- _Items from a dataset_
[Start of section]

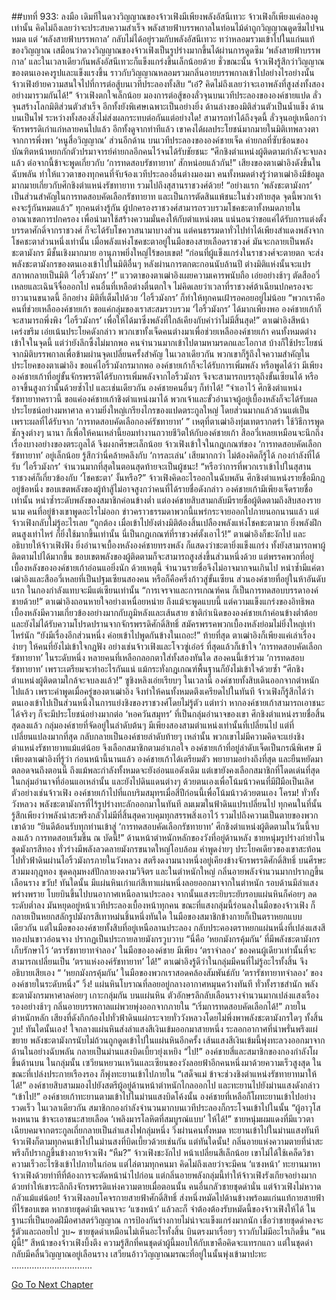 ##บทที่ 933: ลงมือ
เดิมทีในดวงวิญญาณของจ้าวเฟิงมีเพียงพลังอัสนีเทวะ
จ้าวเฟิงก็เพียงแค่ลองดูเท่านั้น คิดไม่ถึงเลยว่าจะประสบความสำเร็จ พลังสายฟ้าบรรพกาลในท่อนไม้ดำถูกวิญญาณดูดซึมไปจนหมด
แต่ ‘พลังสายฟ้าบรรพกาล’ กลับไม่ได้อยู่รวมกับพลังอัสนีเทวะ
ทว่าหลอมรวมเข้าไปในแก่นแท้ของวิญญาณ เสมือนว่าดวงวิญญาณของจ้าวเฟิงเป็นรูปร่างมากขึ้นได้ผ่านการดูดซึม ‘พลังสายฟ้าบรรพกาล’ และในเวลาเดียวกันพลังอัสนีเทวะก็แข็งแกร่งขึ้นเล็กน้อยด้วย
ชั่วขณะนั้น จ้าวเฟิงรู้สึกว่าวิญญาณของตนเองคงรูปและแข็งแรงขึ้น ราวกับวิญญาณหลอมรวมกลิ่นอายบรรพกาลเข้าไปอย่างไรอย่างนั้น
จ้าวเฟิงย้ายความสนใจไปที่การต่อสู้บนเวทีประลองทั้งสิบ
“เอ๋? คิดไม่ถึงเลยว่าจะเอาพลังที่สูงส่งทั้งสองอย่างมารวมกันได้!”
จ้าวเฟิงตกใจเล็กน้อย มองการต่อสู้ของลั่วจุนบนเวทีประลองขององค์ชายแปด
ลั่วจุนสร้างโลกมิติส่วนตัวสำเร็จ อีกทั้งยังพิเศษเฉพาะเป็นอย่างยิ่ง
ด้านล่างของมิติส่วนตัวเป็นน้ำแข็ง ด้านบนเป็นไฟ ระหว่างทั้งสองสิ่งไม่ส่งผลกระทบต่อกันแต่อย่างใด!
สามารถทำได้ถึงจุดนี้ ลั่วจุนอยู่เหนือกว่าจักรพรรดิเก่าแก่หลายคนไปแล้ว
อีกทั้งดูจากท่าทีแล้ว เขาคงได้ผลประโยชน์มากมายในมิติเทพลวงตาจากการพึ่งพา ‘หนูสื่อวิญญาณ’
ส่วนอีกด้าน บนเวทีประลองขององค์ชายเจ็ด ค่ายกลที่ซับซ้อนของบัณฑิตหน้าหยกกักตัวปรมาจารย์ค่ายกลอีกคนไว้จนได้รับชัยชนะ
“ศึกชิงตำแหน่งผู้ติดตามกำลังจะจบลงแล้ว ต่อจากนี้ข้าจะพูดเกี่ยวกับ ‘การทดสอบรัชทายาท’ สักหน่อยแล้วกัน!”
เสียงของตาเฒ่าอิงดังขึ้นในฉับพลัน ทำให้แววตาของทุกคนที่จับจ้องเวทีประลองอื่นต่างมองมา
คนทั้งหมดต่างรู้ว่าตาเฒ่าอิงมีข้อมูลมากมายเกี่ยวกับศึกชิงตำแหน่งรัชทายาท รวมไปถึงสุสานราชวงศ์ด้วย!
“อย่างแรก ‘พลังชะตามังกร’ เป็นส่วนสำคัญในการทดสอบคัดเลือกรัชทายาท และเป็นการตัดสินแพ้ชนะในช่วงท้ายสุด จุดนี้พวกเจ้าคงจะรู้กันหมดแล้ว”
ทุกคนต่างรู้กัน ผู้ปกครองราชวงศ์สามารถรวบรวมโชคชะตาทั้งหมดภายในอาณาเขตการปกครอง เพื่อนำมาใช้สร้างความมั่นคงให้กับตำแหน่งตน
แน่นอนว่าขอแค่ได้รับการแต่งตั้งบรรดาศักดิ์จากราชวงศ์ ก็จะได้รับโชควาสนามาบางส่วน
แต่คนธรรมดาทั่วไปทำได้เพียงสำแดงพลังจากโชคชะตาส่วนหนึ่งเท่านั้น
เมื่อพลังแห่งโชคชะตาอยู่ในมือของสายเลือดราชวงศ์ มันจะกลายเป็นพลังชะตามังกร มีชั้นเชิงมากมาย อานุภาพยิ่งใหญ่ไร้ขอบเขต!
“ก่อนที่ผู้แข็งแกร่งในราชวงศ์จะตายตก จะส่งพลังชะตามังกรของตนเองเข้าไปในมิติอื่นๆ หลังผ่านการตกตะกอนนับล้านปี ต่างมิติแห่งนั้นจะแปรสภาพกลายเป็นมิติ ‘ไอริ้วมังกร’ !”
แววตาของตาเฒ่าอิงเผยความเคารพนับถือ เอ่ยอย่างช้าๆ
ตัดสืออวี่เหลยและเฉินจีจื่อออกไป คนอื่นที่เหลือต่างตื่นตกใจ ไม่คิดเลยว่าเวลาที่ราชวงศ์ต้าเฉียนปกครองจะยาวนานขนาดนี้
อีกอย่าง มิติที่เต็มไปด้วย ‘ไอริ้วมังกร’ ก็ทำให้ทุกคนเฝ้ารอคอยอยู่ไม่น้อย
“พวกเราคือคนที่ช่วยเหลือองค์ชายเก้า ขอแค่กลุ่มของเราสะสมรวบรวม ‘ไอริ้วมังกร’ ได้มากเพียงพอ องค์ชายเก้าก็จะสามารถพึ่งพิง ‘ไอริ้วมังกร’ เพื่อให้ได้มาซึ่งพลังที่ใกล้เคียงกับคำว่าไม่มีสิ้นสุด!”
ตาเฒ่าอิงสีหน้าเคร่งขรึม เอ่ยเน้นประโยคดังกล่าว
พวกเขาทั้งเจ็ดคนต่างมาเพื่อช่วยเหลือองค์ชายเก้า
คนทั้งหมดต่างเข้าใจในจุดนี้ แต่ว่ายังลึกซึ้งไม่มากพอ
คนจำนวนมากเข้าไปตามหามรดกและโอกาส บ้างก็ใช้ประโยชน์จากมิติบรรพกาลเพื่อข้ามผ่านจุดเปลี่ยนครั้งสำคัญ
ในเวลาเดียวกัน พวกเขาก็รู้ถึงใจความสำคัญในประโยคของตาเฒ่าอิง
ขอแค่ไอริ้วมังกรมากพอ องค์ชายเก้าก็จะได้รับการเพิ่มพลัง
หรือพูดได้ว่า มีเพียงองค์ชายเก้าที่อยู่ขั้นจักรพรรดิได้รับการเพิ่มพลังจากไอริ้วมังกร จึงจะสามารถบรรลุถึงขั้นเซียนได้ หรืออาจขึ้นสูงกว่านั้นด้วยซ้ำไป
และเช่นเดียวกัน องค์ชายคนอื่นๆ ก็ทำได้!
“จำเอาไว้ ศึกชิงตำแหน่งรัชทายาทคราวนี้ ขอแค่องค์ชายเก้าชิงตำแหน่งมาได้ พวกเจ้าและขั้วอำนาจผู้อยู่เบื้องหลังก็จะได้รับผลประโยชน์อย่างมหาศาล ความยิ่งใหญ่เกรียงไกรของแปดตระกูลใหญ่ โดยส่วนมากแล้วล้วนแต่เป็นเพราะผลที่ได้รับจาก ‘การทดสอบคัดเลือกองค์รัชทายาท’ ”
เหตุที่ตาเฒ่าอิงทุ่มเทตรากตรำ ใช้วิธีการพูดชักจูงต่างๆ นานา ก็เพื่อให้คนเหล่านี้ยอมทำงานถวายชีวิตให้กับองค์ชายเก้า
สืออวี่เหลยเหมือนจะนึกถึงเรื่องบางอย่างของตระกูลได้ จึงผงกศีรษะเล็กน้อย
จ้าวเฟิงเข้าใจในกฎเกณฑ์ของ ‘การทดสอบคัดเลือกรัชทายาท’ อยู่เล็กน้อย รู้สึกว่านี่คล้ายคลึงกับ ‘การละเล่น’ เสียมากกว่า
ไม่ต้องคิดก็รู้ได้ กองกำลังที่ได้รับ ‘ไอริ้วมังกร’ จำนวนมากที่สุดในตอนสุดท้ายจะเป็นผู้ชนะ!
“หรือว่าการที่พวกเราเข้าไปในสุสานราชวงศ์ก็เกี่ยวข้องกับ ‘โชคชะตา’ งั้นหรือ?”
จ้าวเฟิงคิดอะไรออกในฉับพลัน
ศึกชิงตำแหน่งรายชื่อมีกฎอยู่ข้อหนึ่ง ขอบเขตพลังของผู้ท้าสู้ไม่อาจสูงกว่าคนที่ได้รายชื่อดังกล่าว
องค์ชายเก้ามีเพียงเจ็ดรายชื่อเท่านั้น หนำซ้ำระดับพลังของสมาชิกค่อนข้างต่ำ
แต่องค์ชายสิบสามกลับมีรายชื่อผู้ติดตามถึงสิบสองรายนาม
คนที่อยู่ข้างเขาพูดอะไรไม่ออก ข่าวคราวธรรมดาพวกนี้แพร่กระจายออกไปภายนอกนานแล้ว แต่จ้าวเฟิงกลับไม่รู้อะไรเลย
“ถูกต้อง เมื่อเข้าไปยังต่างมิติต้องสิ้นเปลืองพลังแห่งโชคชะตามาก ยิ่งพลังฝึกตนสูงเท่าไหร่ ก็ยิ่งใช้มากขึ้นเท่านั้น นี่เป็นกฎเกณฑ์ที่ราชวงศ์ตั้งเอาไว้!”
ตาเฒ่าอิงก็ชะงักไป และอธิบายให้จ้าวเฟิงฟัง
ยิ่งอำนาจเบื้องหลังองค์ชายทรงพลัง ก็แสดงว่าชะตายิ่งแข็งแกร่ง ทั้งยังสามารถพาผู้ติดตามไปได้มากขึ้น ขอบเขตพลังของผู้ติดตามก็จะสามารถสูงส่งขึ้นส่วนหนึ่งด้วย
แต่พรรคพวกที่อยู่เบื้องหลังขององค์ชายเก้าอ่อนแอยิ่งนัก
ด้วยเหตุนี้ จำนวนรายชื่อจึงไม่อาจมากจนเกินไป หนำซ้ำมีแค่ตาเฒ่าอิงและสืออวี่เหลยที่เป็นปฐมเซียนสองคน หรือก็คือครึ่งก้าวสู่ขั้นเซียน
ส่วนองค์ชายที่อยู่ในห้าอันดับแรก ในกองกำลังแทบจะมีแต่เซียนเท่านั้น
“การเจรจาและการเกณฑ์คน ก็เป็นการทดสอบบรรดาองค์ชายด้วย!”
ตาเฒ่าอิงถอนหายใจอย่างเหนื่อยหน่าย
ถึงแม้จะพูดแบบนี้ แต่ความแข็งแกร่งของอิทธิพลเบื้องหลังมีความเกี่ยวข้องอย่างมากกับภูมิหลังและเส้นสาย
ชาติกำเนิดขององค์ชายเก้าค่อนข้างต่ำต้อย และยังไม่ได้รับความโปรดปรานจากจักรพรรดิศักดิ์สิทธิ์ สมัครพรรคพวกเบื้องหลังย่อมไม่ยิ่งใหญ่เท่าไหร่นัก
“ยังมีเรื่องอีกส่วนหนึ่ง ค่อยเข้าไปพูดกันข้างในเถอะ!”
ท้ายที่สุด ตาเฒ่าอิงก็เพียงแค่เล่าเรื่องง่ายๆ ให้คนที่ยังไม่เข้าใจกฎฟัง
อย่างเช่นจ้าวเฟิงและโจวซู่เอ๋อร์ ที่สุดแล้วก็เข้าใจ ‘การทดสอบคัดเลือกรัชทายาท’ ในระดับหนึ่ง
หลายคนที่เหลือกลอกตาใส่ทั้งสองทันใด สองคนนี้เข้าร่วม ‘การทดสอบรัชทายาท’ เพราะเตรียมจะทำอะไรกันแน่ แม้กระทั่งกฎเกณฑ์พื้นฐานก็ยังไม่เข้าใจด้วยซ้ำ
“ศึกชิงตำแหน่งผู้ติดตามใกล้จะจบลงแล้ว!”
ซูชิงหลิงเอ่ยเรียบๆ
ในเวลานี้ องค์ชายทั้งสิบเดินออกจากตำหนักไปแล้ว
เพราะคำพูดเมื่อครู่ของตาเฒ่าอิง จึงทำให้คนทั้งหมดตึงเครียดไปในทันที
จ้าวเฟิงก็รู้สึกได้ว่าตนเองเข้าไปเป็นส่วนหนึ่งในการแย่งชิงของราชวงศ์โดยไม่รู้ตัว
แต่ทว่า หากองค์ชายเก้าสามารถเอาชนะได้จริงๆ ก็จะมีประโยชน์อย่างมากต่อ ‘หอควันสมุทร’ ที่เป็นกลุ่มอำนาจของเขา
ศึกชิงตำแหน่งรายชื่อสิ้นสุดลงแล้ว กลุ่มองค์ชายที่จัดอยู่ในลำดับต้นๆ มีเพียงสองสามตำแหน่งเท่านั้นที่เปลี่ยนไป
แต่ที่เปลี่ยนแปลงมากที่สุด กลับกลายเป็นองค์ชายลำดับท้ายๆ เหล่านั้น
พวกเขาไม่มีความคิดจะแย่งชิงตำแหน่งรัชทายาทแม้แต่น้อย จึงเลือกสมาชิกตามอำเภอใจ
องค์ชายเก้าที่อยู่ลำดับเจ็ดเป็นกรณีพิเศษ
มีเพียงตาเฒ่าอิงที่รู้ว่า ก่อนหน้านี้นานแล้ว องค์ชายเก้าได้เตรียมตัว พยายามอย่างถึงที่สุด และยืนหยัดมาตลอดจนถึงตอนนี้
ถึงแม้พละกำลังทั้งหมดจะยังอ่อนแอดังเดิม แต่เขายังคงเลือกสมาชิกที่โดดเด่นที่สุดในกลุ่มอำนาจที่อ่อนแอเหล่านั้น และยังไปดินแดนต่างๆ ด้วยตนเองเพื่อโน้มน้าวคนที่มีฝีมือเป็นเลิศ
ตัวอย่างเช่นจ้าวเฟิง องค์ชายเก้าไปที่แถบริมสมุทรเมื่อสี่ปีก่อนนี้เพื่อโน้มน้าวด้วยตนเอง
โครม!
ทั่วทั้งวังหลวง พลังชะตามังกรที่ไร้รูปร่างทะลักออกมาในทันที ลมเมฆในฟ้าดินแปรเปลี่ยนไป
ทุกคนในที่นั้นรู้สึกเพียงว่าพลังน่าสะพรึงกลัวไม่มีที่สิ้นสุดควบคุมทุกสรรพสิ่งเอาไว้ รวมไปถึงความเป็นตายของพวกเขาด้วย
“ยินดีต้อนรับทุกท่านเข้าสู่ ‘การทดสอบคัดเลือกรัชทายาท’ ศึกชิงตำแหน่งผู้ติดตามในวันนี้จบลงแล้ว การทดสอบเริ่มขึ้น ณ บัดนี้!”
ด้านหน้าตำหนักหลักของวังที่อยู่ด้านหลัง ชายหนุ่มรูปร่างกำยำในชุดมังกรสีทอง ทั่วร่างมีพลังลวดลายมังกรขนาดใหญ่โอบล้อม คำพูดง่ายๆ ประโยคเดียวของเขาสะท้อนไปทั่วฟ้าดินผ่านไอริ้วมังกรภายในวังหลวง
สตรีงดงามนางหนึ่งอยู่เคียงข้างจักรพรรดิศักดิ์สิทธิ์ บนศีรษะสวมมงกุฎทอง ชุดคลุมหงส์ปักลายงดงามวิจิตร
และในตำหนักใหญ่ กลิ่นอายพลังจำนวนมากปรากฏขึ้นเลือนราง
ขวับ!
ทันใดนั้น มีแผ่นหินเก่าแก่สีเทาแผ่นหนึ่งลอยออกมาจากในตำหนัก รอบด้านมีลำแสงพร่างพราย โบยบินขึ้นไปบนอากาศเหนือลานประลอง
จากนั้นแสงระยิบระยับรอบแผ่นหินก็ค่อยๆ ลดระดับต่ำลง
มันหยุดอยู่หน้าเวทีประลองเบื้องหน้าทุกคน
ขณะที่แสงกลุ่มนี้ร่อนลงในมือของจ้าวเฟิง ก็กลายเป็นหยกสลักรูปมังกรสีเทาหม่นชิ้นหนึ่งทันใด
ในมือของสมาชิกข้างกายก็เป็นตราหยกแบบเดียวกัน
แต่ในมือขององค์ชายทั้งสิบที่อยู่เหนือลานประลอง กลับประคองตราหยกแผ่นหนึ่งที่เปล่งแสงสีทองปนขาวอ่อนจาง ปรากฏเป็นประกายลายมังกรวูบวาบ
“นี่คือ ‘หยกมังกรคุ้มกัน’ ที่มีพลังชะตามังกรเก็บรักษาไว้ ‘ตรารัชทายาทจำลอง’ ในมือขององค์ชาย มีเพียง ‘ตราจำลอง’ ของคนผู้เดียวเท่านั้นที่จะสามารถเปลี่ยนเป็น ‘ตราแห่งองค์รัชทายาท’ ได้!”
ตาเฒ่าอิงรู้ดีว่าในกลุ่มมีคนที่ไม่รู้อะไรทั้งสิ้น จึงอธิบายเสียเอง
“ ‘หยกมังกรคุ้มกัน’ ในมือของพวกเราสอดคล้องสัมพันธ์กับ ‘ตรารัชทายาทจำลอง’ ขององค์ชายในระดับหนึ่ง”
วิ้ง!
แผ่นหินโบราณที่ลอยอยู่กลางอากาศหมุนคว้างทันที
ทั่วทั้งราชสำนัก พลังชะตามังกรมหาศาลค่อยๆ เกาะกลุ่มกัน
บนแผ่นหิน ตัวอักษรลึกลับเลือนรางจำนวนมากเปล่งแสงเรืองรองอย่างช้าๆ กลิ่นอายบรรพกาลแผ่พวยพุ่งออกจากภายใน
“เริ่มการทดสอบคัดเลือกได้!”
ภายในตำหนักหลัก เสียงที่ดังกึกก้องไปทั่วฟ้าดินแผ่กระจายทั่ววังหลวงโดยไม่พึ่งพาพลังชะตามังกรใดๆ ทั้งสิ้น
วูบ!
ทันใดนั้นเอง!
ใจกลางแผ่นหินส่งลำแสงสีเงินเข้มออกมาสายหนึ่ง ระลอกอากาศที่น่าพรั่นพรึงแผ่ขยาย
พลังชะตามังกรนับไม่ถ้วนถูกดูดเข้าไปในแผ่นหินอีกครั้ง
เส้นแสงสีเงินเข้มนี้พุ่งทะลวงออกมาจากด้านในอย่างฉับพลัน กลายเป็นม่านแสงบิดเบี้ยวยุ่งเหยิง
“ไป!”
องค์ชายสี่และสมาชิกของกองกำลังโผขึ้นด้านบน
ในกลุ่มนั้น เซวียนหยวนเหวินและเซียนของวังลอยฟ้าอีกคนหนึ่งมาด้วยความเร็วสูงสุด ในขณะที่เปล่งประกายเรืองรอง ก็พุ่งทะยานเข้าไปภายใน
“เสด็จแม่ ข้าจะช่วงชิงตำแหน่งรัชทายาทมาให้ได้!” องค์ชายสิบสามมองไปยังสตรีผู้อยู่ด้านหน้าตำหนักไกลออกไป และทะยานไปยังม่านแสงดังกล่าว
“เข้าไป!”
องค์ชายเก้าทะยานตามเข้าไปในม่านแสงบิดโค้งนั้น
องค์ชายที่เหลือก็โผทะยานเข้าไปอย่างรวดเร็ว
ในเวลาเดียวกัน สมาชิกกองกำลังจำนวนมากบนเวทีประลองก็กระโจนเข้าไปในนั้น
“ผู้อาวุโสหงหนาน ข้าจะเอาชนะสายเลือด ‘เพลิงมารโลหิตที่สมบูรณ์แบบ’ ให้ได้!”
ชายหนุ่มผมแดงที่มีแววตาเฉียบคมจากตระกูลเถี่ยกลายเป็นลำแสงไฟกลุ่มหนึ่ง วิ่งผ่านคนทั้งหมด ทะยานเข้าไปในม่านแสงทันที
จ้าวเฟิงก็ตามทุกคนเข้าไปในม่านสงที่บิดเบี้ยวด้วยเช่นกัน
แต่ทันใดนั้น!
กลิ่นอายแห่งความตายที่น่าสะพรึงก็ปรากฏขึ้นข้างกายจ้าวเฟิง
“หืม?”
จ้าวเฟิงชะงักไป หน้าเปลี่ยนสีเล็กน้อย
เขาไม่ได้ใช้เคล็ดวิชาความเร็วอะไรชิงเข้าไปภายในก่อน แต่ไล่ตามทุกคนมา
คิดไม่ถึงเลยว่าจะมีคน ‘แซงหน้า’ ทะยานมาหาจ้าวเฟิงด้วยท่าทีที่ต้องการจะตัดหน้านำไปก่อน
แต่กลิ่นอายพลังกลุ่มนี้ทำให้จ้าวเฟิงรังเกียจอย่างมาก ด้วยทำให้เขาระลึกถึงจักรพรรดิแห่งความตายเมื่อตอนนั้น
คนอื่นกลัวชายชุดดำนั่น แต่จ้าวเฟิงไม่หวาดกลัวแม้แต่น้อย!
จ้าวเฟิงลอบโคจรกายสายฟ้าศักดิ์สิทธิ์ ส่งหนึ่งหมัดไปด้านข้างพร้อมแก่นแท้กายสายฟ้าที่ไร้ขอบเขต
หากชายชุดดำมีเจตนาจะ ‘แซงหน้า’ แล้วละก็ จำต้องต้องรับหมัดนี้ของจ้าวเฟิงให้ได้
ในฐานะที่เป็นยอดฝีมือศาสตร์วิญญาณ การป้องกันร่างกายไม่น่าจะแข็งแกร่งมากนัก เชื่อว่าชายชุดดำคงจะรู้ตัวและถอยไป
วูบ~
ชายชุดดำเหมือนไม่เห็นอะไรทั้งสิ้น บินตรงมาเรื่อยๆ ราวกับไม่มีอะไรเกิดขึ้น
“คนผู้นี้!”
สีหน้าของจ้าวเฟิงบึ้งตึง
ความรู้สึกที่คนชุดดำผู้นี้มอบให้กับเขาคือคิดจะแทรกแถว แต่ในชุดดำกลับมีคลื่นวิญญาณอยู่เลือนราง
เสวียนอ้าววิญญาณมรณะที่อยู่ในนั้นพุ่งเข้ามาปะทะ
…………………………..


[Go To Next Chapter]( ./171.md)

[End of section]

- _About this exercise_
Output the lines of the data exactly, starting at the first and ending with the line that has "แต่ ‘พลังสายฟ้าบรรพกาล’ กลับไม่ได้อยู่รวมกับพลังอัสนีเทวะ". Pictures are not part of it.

- _Solution for this task_
 ##บทที่ 933: ลงมือ
เดิมทีในดวงวิญญาณของจ้าวเฟิงมีเพียงพลังอัสนีเทวะ
จ้าวเฟิงก็เพียงแค่ลองดูเท่านั้น คิดไม่ถึงเลยว่าจะประสบความสำเร็จ พลังสายฟ้าบรรพกาลในท่อนไม้ดำถูกวิญญาณดูดซึมไปจนหมด
แต่ ‘พลังสายฟ้าบรรพกาล’ กลับไม่ได้อยู่รวมกับพลังอัสนีเทวะ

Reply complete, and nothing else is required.